La déesse se dressait d’au moins dix mâts au-dessus du corsaire. Celui-ci brisa les dernières lames en pénétrant la mer d’huile qui baignait les chevilles de la divinité. Ses longs cheveux émeraude ondulaient sur ses épaules fines, vêtues d’un fin lin qui lui tombait à la taille. Chaque marin retenait son souffle, effrayé à l’idée de briser l’instant. Même la prestance du capitaine semblait écrasée par l’aura magique. Elle caressa l’air de ses doigts d’or et le navire obéit sous le souffle d’un vent léger. Les pirates respirèrent, elle reconnaissait le corsaire dérobé. Celui du plus valeureux guerrier des six océans. Celui qu’elle surnommait, son amant.

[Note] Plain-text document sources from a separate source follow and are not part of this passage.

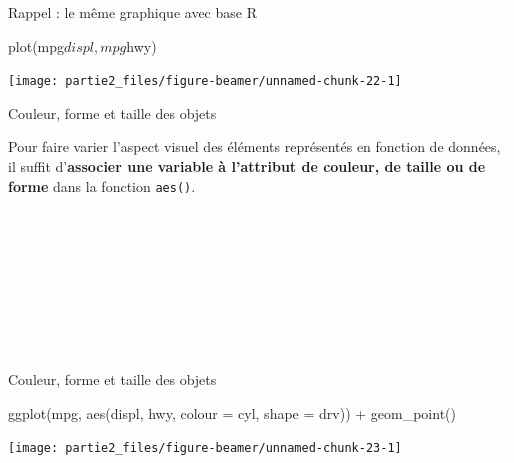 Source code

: \documentclass[12pt,ignorenonframetext,]{beamer}
\newenvironment{Shaded}{}{}
\newcommand{\DataTypeTok}[1]{#1}
\newcommand{\KeywordTok}[1]{\textcolor[rgb]{0.00,0.00,1.00}{#1}}
\newcommand{\NormalTok}[1]{#1}
\newcommand{\OperatorTok}[1]{#1}
\newcommand{\StringTok}[1]{\textcolor[rgb]{0.00,0.50,0.50}{#1}}
\renewenvironment{Shaded}{\begin{snugshade}}{\end{snugshade}}
\begin{document}
\begin{frame}[fragile]{\large Rappel : le même graphique avec base R}
\protect\hypertarget{rappel-le-meme-graphique-avec-base-r}{}

\centering \footnotesize

\begin{Shaded}
\begin{Highlighting}[]
\KeywordTok{plot}\NormalTok{(mpg}\OperatorTok{$}\NormalTok{displ, mpg}\OperatorTok{$}\NormalTok{hwy)}
\end{Highlighting}
\end{Shaded}

\texttt{[image: partie2\_files/figure-beamer/unnamed-chunk-22-1]}

\end{frame}

\begin{frame}{Couleur, forme et taille des objets}
\protect\hypertarget{couleur-forme-et-taille-des-objets-3}{}

Pour faire varier l’aspect visuel des éléments représentés en fonction
de données, il suffit
d’\textbf{associer une variable à l'attribut de couleur, de taille ou de forme}
dans la fonction \texttt{aes()}.

\textcolor{white}{Selon le type des variables utilisées pour les correspondances esthétiques, \textbf{les échelles sont continues ou discrètes}.}

\textcolor{white}{Quand la même variable est utilisée dans plusieurs correspondances esthétiques, \textbf{les échelles qui lui correspondent sont fusionnées}.}

\textcolor{white}{Au-delà des correspondances esthétiques dans la fonction \texttt{aes()}, \textbf{l'aspect visuel peut être ajusté directement dans la fonction \texttt{geom\_*}}.}

\end{frame}

\begin{frame}[fragile]{Couleur, forme et taille des objets}
\protect\hypertarget{couleur-forme-et-taille-des-objets-4}{}

\footnotesize \center

\begin{Shaded}
\begin{Highlighting}[]
\KeywordTok{ggplot}\NormalTok{(mpg, }\KeywordTok{aes}\NormalTok{(displ, hwy, }\DataTypeTok{colour =}\NormalTok{ cyl, }\DataTypeTok{shape =}\NormalTok{ drv)) }\OperatorTok{+}
\StringTok{  }\KeywordTok{geom_point}\NormalTok{()}
\end{Highlighting}
\end{Shaded}

\texttt{[image: partie2\_files/figure-beamer/unnamed-chunk-23-1]}

\end{frame}
\end{document}
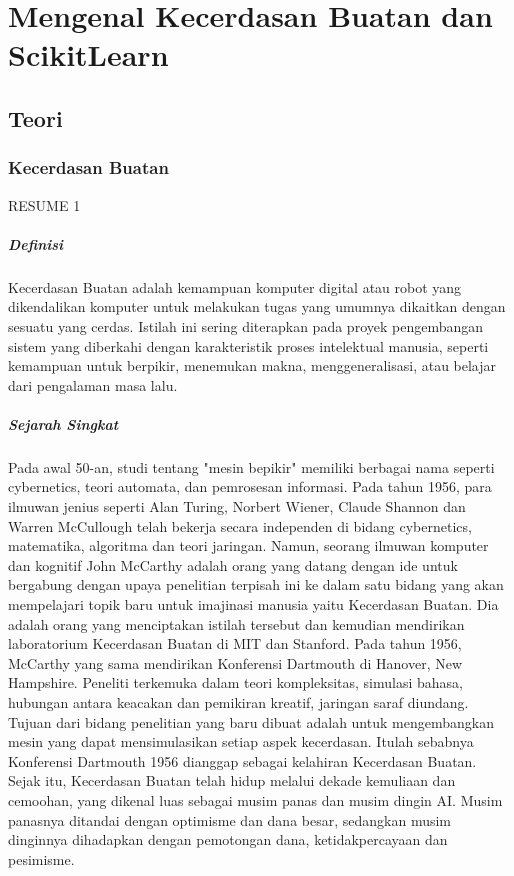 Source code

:\chapter{Mengenal Kecerdasan Buatan dan ScikitLearn}

\section{Teori}

\subsection{Kecerdasan Buatan}
RESUME 1

\paragraph{Definisi}\hspace{0pt} \par
Kecerdasan Buatan adalah kemampuan komputer digital atau robot yang dikendalikan komputer untuk melakukan tugas yang umumnya dikaitkan dengan sesuatu yang cerdas. Istilah ini sering diterapkan pada proyek pengembangan sistem yang diberkahi dengan karakteristik proses intelektual manusia, seperti kemampuan untuk berpikir, menemukan makna, menggeneralisasi, atau belajar dari pengalaman masa lalu.

\paragraph{Sejarah Singkat}\hspace{0pt}\par
Pada awal 50-an, studi tentang "mesin bepikir" memiliki berbagai nama seperti cybernetics, teori automata, dan pemrosesan informasi. Pada tahun 1956, para ilmuwan jenius seperti Alan Turing, Norbert Wiener, Claude Shannon dan Warren McCullough telah bekerja secara independen di bidang cybernetics, matematika, algoritma dan teori jaringan.
Namun, seorang ilmuwan komputer dan kognitif John McCarthy adalah orang yang datang dengan ide untuk bergabung dengan upaya penelitian terpisah ini ke dalam satu bidang yang akan mempelajari topik baru untuk imajinasi manusia yaitu Kecerdasan Buatan. Dia adalah orang yang menciptakan istilah tersebut dan kemudian mendirikan laboratorium Kecerdasan Buatan di MIT dan Stanford.
Pada tahun 1956, McCarthy yang sama mendirikan Konferensi Dartmouth di Hanover, New Hampshire. Peneliti terkemuka dalam teori kompleksitas, simulasi bahasa, hubungan antara keacakan dan pemikiran kreatif, jaringan saraf diundang. Tujuan dari bidang penelitian yang baru dibuat adalah untuk mengembangkan mesin yang dapat mensimulasikan setiap aspek kecerdasan. Itulah sebabnya Konferensi Dartmouth 1956 dianggap sebagai kelahiran Kecerdasan Buatan.
Sejak itu, Kecerdasan Buatan telah hidup melalui dekade kemuliaan dan cemoohan, yang dikenal luas sebagai musim panas dan musim dingin AI. Musim panasnya ditandai dengan optimisme dan dana besar, sedangkan musim dinginnya dihadapkan dengan pemotongan dana, ketidakpercayaan dan pesimisme.

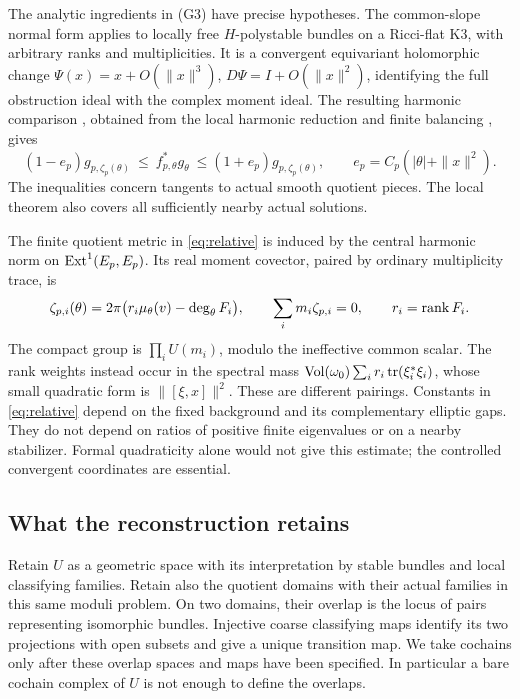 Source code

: \medskip
The analytic ingredients in (G3) have precise hypotheses. The
common-slope normal form
\cite[Proposition~2.1]{wuebben17} applies to locally free
\(H\)-polystable bundles on a Ricci-flat K3, with arbitrary ranks and
multiplicities. It is a convergent equivariant holomorphic change
\(\Psi(x)=x+O(\|x\|^3)\), \(D\Psi=I+O(\|x\|^2)\), identifying the
full obstruction ideal with the complex moment ideal.
The resulting harmonic comparison
\cite[Corollary~2.2]{wuebben17}, obtained from the local harmonic
reduction \cite[Theorem~1.1 and Sections~3,5]{wuebben15} and
finite balancing \cite[Theorem~2.1]{wuebben14}, gives
\begin{equation}\label{eq:relative}
 (1-e_p)g_{p,\zeta_p(\theta)}
 \ \leq\ f_{p,\theta}^*g_\theta\
 \leq (1+e_p)g_{p,\zeta_p(\theta)},\qquad
 e_p=C_p(|\theta|+\|x\|^2).
\end{equation}
The inequalities concern tangents to actual smooth quotient pieces.
The local theorem also covers all sufficiently nearby actual solutions.

The finite quotient metric in \eqref{eq:relative} is induced by the
central harmonic norm on \(\Ext^1(E_p,E_p)\). Its real moment covector,
paired by ordinary multiplicity trace, is
\begin{equation}\label{eq:levels}
 \zeta_{p,i}(\theta)=2\pi\bigl(r_i\mu_\theta(v)-\deg_\theta F_i\bigr),
 \qquad \sum_i m_i\zeta_{p,i}=0,\qquad r_i=\rank F_i.
\end{equation}
The compact group is \(\prod_iU(m_i)\), modulo the ineffective common
scalar. The rank weights instead occur in the spectral mass
\(\Vol(\omega_0)\sum_i r_i\tr(\xi_i^*\xi_i)\), whose small quadratic
form is \(\|[\xi,x]\|^2\). These are different pairings.
Constants in \eqref{eq:relative} depend on the fixed background and
its complementary elliptic gaps. They do not depend on ratios of
positive finite eigenvalues or on a nearby stabilizer. Formal
quadraticity alone would not give this estimate; the controlled
convergent coordinates are essential.

\subsection{What the reconstruction retains}\label{subsec:retained}
Retain \(U\) as a geometric space with its interpretation by stable
bundles and local classifying families. Retain also the quotient
domains with their actual families in this same moduli problem.
On two domains, their overlap is the locus of pairs representing
isomorphic bundles. Injective coarse classifying maps identify its
two projections with open subsets and give a unique transition map.
We take cochains only after these overlap spaces and maps have
been specified. In particular a bare cochain complex of \(U\) is not
enough to define the overlaps.

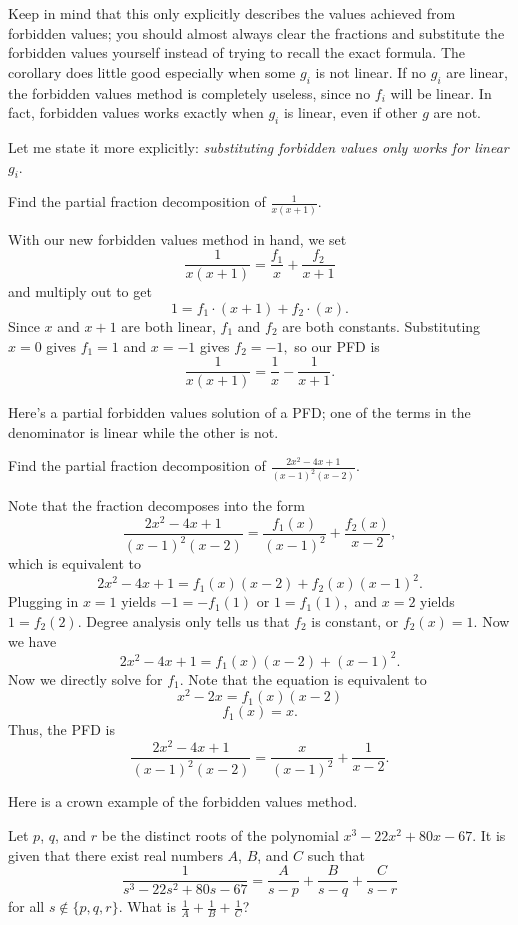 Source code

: \documentclass[mast]{lucky}
\begin{document}
Keep in mind that this only explicitly describes the values achieved from forbidden values; you should almost always clear the fractions and substitute the forbidden values yourself instead of trying to recall the exact formula. The corollary does little good especially when some $g_i$ is not linear. If no $g_i$ are linear, the forbidden values method is completely useless, since no $f_i$ will be linear. In fact, forbidden values works exactly when $g_i$ is linear, even if other $g$ are not.

Let me state it more explicitly: \emph{substituting forbidden values only works for linear $g_i$}.

\begin{exam}
Find the partial fraction decomposition of $\frac{1}{x(x+1)}.$
\end{exam}

\begin{sol}
With our new forbidden values method in hand, we set
\[\frac{1}{x(x+1)}=\frac{f_1}{x}+\frac{f_2}{x+1}\]
and multiply out to get
\[1=f_1\cdot (x+1)+f_2\cdot (x).\]
Since $x$ and $x+1$ are both linear, $f_1$ and $f_2$ are both constants. Substituting $x=0$ gives $f_1=1$ and $x=-1$ gives $f_2=-1,$ so our PFD is
\[\frac{1}{x(x+1)}=\frac{1}{x}-\frac{1}{x+1}.\]
\end{sol}

Here's a partial forbidden values solution of a PFD; one of the terms in the denominator is linear while the other is not.

\begin{exam}
Find the partial fraction decomposition of $\frac{2x^2-4x+1}{(x-1)^2(x-2)}.$
\end{exam}

\begin{sol}
Note that the fraction decomposes into the form
\[\frac{2x^2-4x+1}{(x-1)^2(x-2)}=\frac{f_1(x)}{(x-1)^2}+\frac{f_2(x)}{x-2},\]
which is equivalent to
\[2x^2-4x+1=f_1(x)(x-2)+f_2(x)(x-1)^2.\]
Plugging in $x=1$ yields $-1=-f_1(1)$ or $1=f_1(1),$ and $x=2$ yields $1=f_2(2).$ Degree analysis only tells us that $f_2$ is constant, or $f_2(x)=1.$ Now we have
\[2x^2-4x+1=f_1(x)(x-2)+(x-1)^2.\]
Now we directly solve for $f_1.$ Note that the equation is equivalent to
\[x^2-2x=f_1(x)(x-2)\]
\[f_1(x)=x.\]
Thus, the PFD is
\[\frac{2x^2-4x+1}{(x-1)^2(x-2)}=\frac{x}{(x-1)^2}+\frac{1}{x-2}.\]
\end{sol}

Here is a crown example of the forbidden values method.

\begin{exam}[AMC 10A 2019/24]
Let $p$, $q$, and $r$ be the distinct roots of the polynomial $x^3 - 22x^2 + 80x - 67$. It is given that there exist real numbers $A$, $B$, and $C$ such that\[\dfrac{1}{s^3 - 22s^2 + 80s - 67} = \dfrac{A}{s-p} + \dfrac{B}{s-q} + \frac{C}{s-r}\]for all $s\not\in\{p,q,r\}$. What is $\tfrac1A+\tfrac1B+\tfrac1C$?
\end{exam}
\end{document}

La légende ne mentait pas. Depuis des millénaires, le Fortune se targuait d’être l’unique bâtiment à survivre aux attaques de la mer. Ceint d’une aura magique, il répondait aux commandes de la déesse. Quiconque parvenait à se saisir du Corsaire, s’assurait prospérité et pouvoir. Encore fallait-il la dompter.
Elle pencha la tête.
Tout le poids de son regard emprisonna le navire et son équipage. Autour du corsaire, le souffle de la divinité blanchissait les eaux et gonflait les voiles. Tout dans son attitude inspirait la méfiance. Le capitaine, plus que quiconque, savait qu’un mauvais geste les enverrait toucher le fond. Il s’avança sur le pont avant, souleva son chapeau et abaissa les yeux, un instant. Elle apprécia. Le respect en bouclier, la létalité par les mots.
D’une voix forte, il lui conta d’abord sa naissance sur le gaillard arrière d’un majestueux brigantin dont les lambeaux de la grand-voile lui servirent de couche. Il assura que sa perception des navires découlait d’un temps ancien, passé à ramper nu sur des planches altérées. Il loua son enfance à grimper les misaines, à jouer dans les hautes voiles et à combattre avec acharnement les marchands des îles. Le capitaine narrait ses souvenirs sans bouger, laissant à sa voix le plaisir de séduire. Elle écoutait, les paupières closes, imaginant probablement le goût des embruns et du sang. L’aventure la saisissait tout entière, elle, incapable de se mouvoir.
Jamais il ne lâcha sa prise. Le capitaine séduisait, puis prenait de la distance. Tantôt mari, tantôt valet.
Ses paroles s’accompagnaient d’un ample sourire, qui s’allongeait au fil de son charme. Il pressentait la victoire percer d’entre les soupirs et humait l’odeur du corsaire bientôt sien. La déité riait maintenant, bercée par ses émotions. Tout son corps irradiait, répandant une aura bienfaisante. Le capitaine s’en trouvait réceptif et il se détendit, certain maintenant de sa victoire. Maître du corsaire, maître des sept mers, son destin lui tendait les bras. Comme une cascade sucrée, ses mots coulaient jusqu’à la divine poitrine frissonnante dont le soulèvement lui tournait la tête. Bientôt, il cessa de lutter. La lumière emplissait son esprit et, soumis, il s’adonna aux charmes de la déesse. Le plaisir, le bois et la mer.